Selenskyj fordert Aktionen gegen Putin nach Raketenangriff
Der ukrainische Präsident Wolodymyr Selenskyj hat nach dem schweren kombinierten Raketen- und Drohnenangriff Russlands in der Vornacht gegen sein Land vom Westen Maßnahmen gefordert. Es seien Schritte nötig, die Kremlchef Wladimir Putin zeigten: «Sein Terror wird nicht funktionieren», sagte Selenskyj in seiner abendlichen Videobotschaft. Putin setze auf Krieg, um sich an der Macht zu halten. Die westlichen Partner der Ukraine sollten sich daher weniger um Stabilität in Moskau kümmern, als um ihre und die globale Sicherheit. Dabei dankte er den USA für ein weiteres Hilfspaket über 500 Millionen Dollar.
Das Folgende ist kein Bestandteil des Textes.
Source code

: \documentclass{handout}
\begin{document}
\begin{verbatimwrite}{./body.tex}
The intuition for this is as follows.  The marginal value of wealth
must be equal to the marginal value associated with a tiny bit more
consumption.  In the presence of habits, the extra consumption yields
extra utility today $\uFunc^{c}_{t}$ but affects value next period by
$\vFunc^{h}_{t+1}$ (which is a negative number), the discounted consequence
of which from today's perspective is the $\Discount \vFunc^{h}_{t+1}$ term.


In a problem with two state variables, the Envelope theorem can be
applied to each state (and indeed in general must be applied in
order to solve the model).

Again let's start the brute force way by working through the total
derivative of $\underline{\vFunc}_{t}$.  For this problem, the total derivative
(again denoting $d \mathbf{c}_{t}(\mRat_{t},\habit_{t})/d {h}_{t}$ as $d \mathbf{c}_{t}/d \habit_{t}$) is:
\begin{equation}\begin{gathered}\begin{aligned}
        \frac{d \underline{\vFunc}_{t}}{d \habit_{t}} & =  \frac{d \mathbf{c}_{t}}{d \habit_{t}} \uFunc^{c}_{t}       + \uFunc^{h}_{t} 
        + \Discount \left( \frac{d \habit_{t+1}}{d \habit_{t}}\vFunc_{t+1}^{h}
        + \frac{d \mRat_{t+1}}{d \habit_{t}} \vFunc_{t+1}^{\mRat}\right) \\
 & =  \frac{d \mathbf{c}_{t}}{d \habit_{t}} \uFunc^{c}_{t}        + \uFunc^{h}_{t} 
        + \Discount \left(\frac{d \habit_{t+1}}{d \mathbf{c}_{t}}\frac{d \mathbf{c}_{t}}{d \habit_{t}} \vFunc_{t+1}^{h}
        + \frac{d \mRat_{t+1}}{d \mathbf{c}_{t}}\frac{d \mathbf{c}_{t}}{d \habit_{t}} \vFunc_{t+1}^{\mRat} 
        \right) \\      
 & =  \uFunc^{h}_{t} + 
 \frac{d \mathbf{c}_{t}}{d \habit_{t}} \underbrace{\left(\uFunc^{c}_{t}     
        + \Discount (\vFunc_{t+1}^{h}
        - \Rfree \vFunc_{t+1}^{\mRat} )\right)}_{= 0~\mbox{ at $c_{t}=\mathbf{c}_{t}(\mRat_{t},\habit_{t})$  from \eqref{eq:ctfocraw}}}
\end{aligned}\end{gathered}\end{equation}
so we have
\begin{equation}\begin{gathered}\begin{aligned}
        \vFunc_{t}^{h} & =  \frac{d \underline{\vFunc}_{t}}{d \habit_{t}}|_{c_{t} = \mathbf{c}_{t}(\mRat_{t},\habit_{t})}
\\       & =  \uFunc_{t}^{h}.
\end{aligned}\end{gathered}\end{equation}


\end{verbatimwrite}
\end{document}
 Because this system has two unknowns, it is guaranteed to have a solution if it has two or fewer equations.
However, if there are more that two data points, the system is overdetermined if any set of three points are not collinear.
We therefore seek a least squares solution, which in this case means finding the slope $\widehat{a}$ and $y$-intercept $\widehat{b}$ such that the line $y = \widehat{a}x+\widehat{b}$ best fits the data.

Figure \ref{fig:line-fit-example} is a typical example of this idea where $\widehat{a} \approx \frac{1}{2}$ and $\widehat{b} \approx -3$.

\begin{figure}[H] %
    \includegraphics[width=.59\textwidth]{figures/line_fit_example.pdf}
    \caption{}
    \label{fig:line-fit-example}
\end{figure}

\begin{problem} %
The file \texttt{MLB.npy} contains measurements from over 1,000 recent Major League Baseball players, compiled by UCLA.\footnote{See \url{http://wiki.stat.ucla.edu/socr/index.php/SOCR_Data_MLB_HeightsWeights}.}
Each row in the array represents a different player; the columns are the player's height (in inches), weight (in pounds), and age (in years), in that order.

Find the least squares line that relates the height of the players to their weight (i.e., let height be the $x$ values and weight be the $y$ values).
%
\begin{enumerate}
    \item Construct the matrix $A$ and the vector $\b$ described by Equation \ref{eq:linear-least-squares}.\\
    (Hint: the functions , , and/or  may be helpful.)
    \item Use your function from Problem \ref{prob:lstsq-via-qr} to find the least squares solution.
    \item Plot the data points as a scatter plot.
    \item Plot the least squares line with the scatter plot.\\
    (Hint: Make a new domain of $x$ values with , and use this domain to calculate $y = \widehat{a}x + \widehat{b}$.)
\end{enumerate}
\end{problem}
Russland hatte in der Nacht zum Freitag einen der massivsten Angriffe aus der Luft auf die Ukraine geführt. Nach Selenskyjs Angaben hat das russische Militär dabei etwa 200 Drohnen und 94 Raketen eingesetzt. «Sie haben extra auf Frostwetter gewartet, um die Lage für die Menschen zu verschlimmern», sagte Selenskyj und warf der russischen Führung «zynischen Terror» gegen die Zivilbevölkerung vor.
Der ukrainische Präsident bestätigte außerdem eine geplante Reise nach Brüssel in der kommenden Woche. Dort wollen die Staats- und Regierungschefs der europäischen Nato-Staaten mit Selenskyj über die weitere Unterstützung der von Russland angegriffenen Ukraine und mögliche Sicherheitsgarantien für den Fall eines Waffenstillstandes reden.
Experte: Bis zu 150.000 Soldaten für Friedenssicherung nötig
Ein möglicher Frieden in der Ukraine kann nach Ansicht des österreichischen Militärexperten Oberst Markus Reisner indes nur mit einer robusten Friedenstruppe gesichert werden. Da eine reine Beobachtermission seiner Ansicht nach nicht ausreichen werde, müssten Soldaten zur Friedenssicherung auch bewaffnet sein, sagte Reisner in einem Interview der «Welt am Sonntag». «Aus meiner Sicht wären mindestens 100.000 bis 150.000 Soldatinnen und Soldaten für eine erfolgreiche Friedenssicherung in der Ukraine nötig.»
Zurzeit wird in verschiedenen internationalen Gremien über eine mögliche Friedensmission diskutiert, die von dem designierten US-Präsidenten Donald Trump ins Gespräch gebracht wurde. Reisner zufolge sind die Europäer nicht in der Lage, eine entmilitarisierte Zone in der Ukraine alleine zu sichern.
Russland schaltet Messenger Viber ab
Die russischen Behörden blockierten unterdessen den Messenger-Dienst Viber. Der Zugang sei wegen verschiedener Gesetzesverstöße des Betreibers gesperrt worden, teilte die russische Telekom-Aufsichtsbehörde Roskomnadsor mit. So sei der Messenger unter anderem für terroristische und extremistische Ziele, für den Drogenverkauf und die Verbreitung von Falschinformationen genutzt worden, heißt es. Die Staatsanwaltschaft habe wegen der Verbreitung von «Informationen zur Destabilisierung der politisch-gesellschaftlichen Ordnung in Russland» ermittelt, berichtete die staatliche Nachrichtenagentur Tass.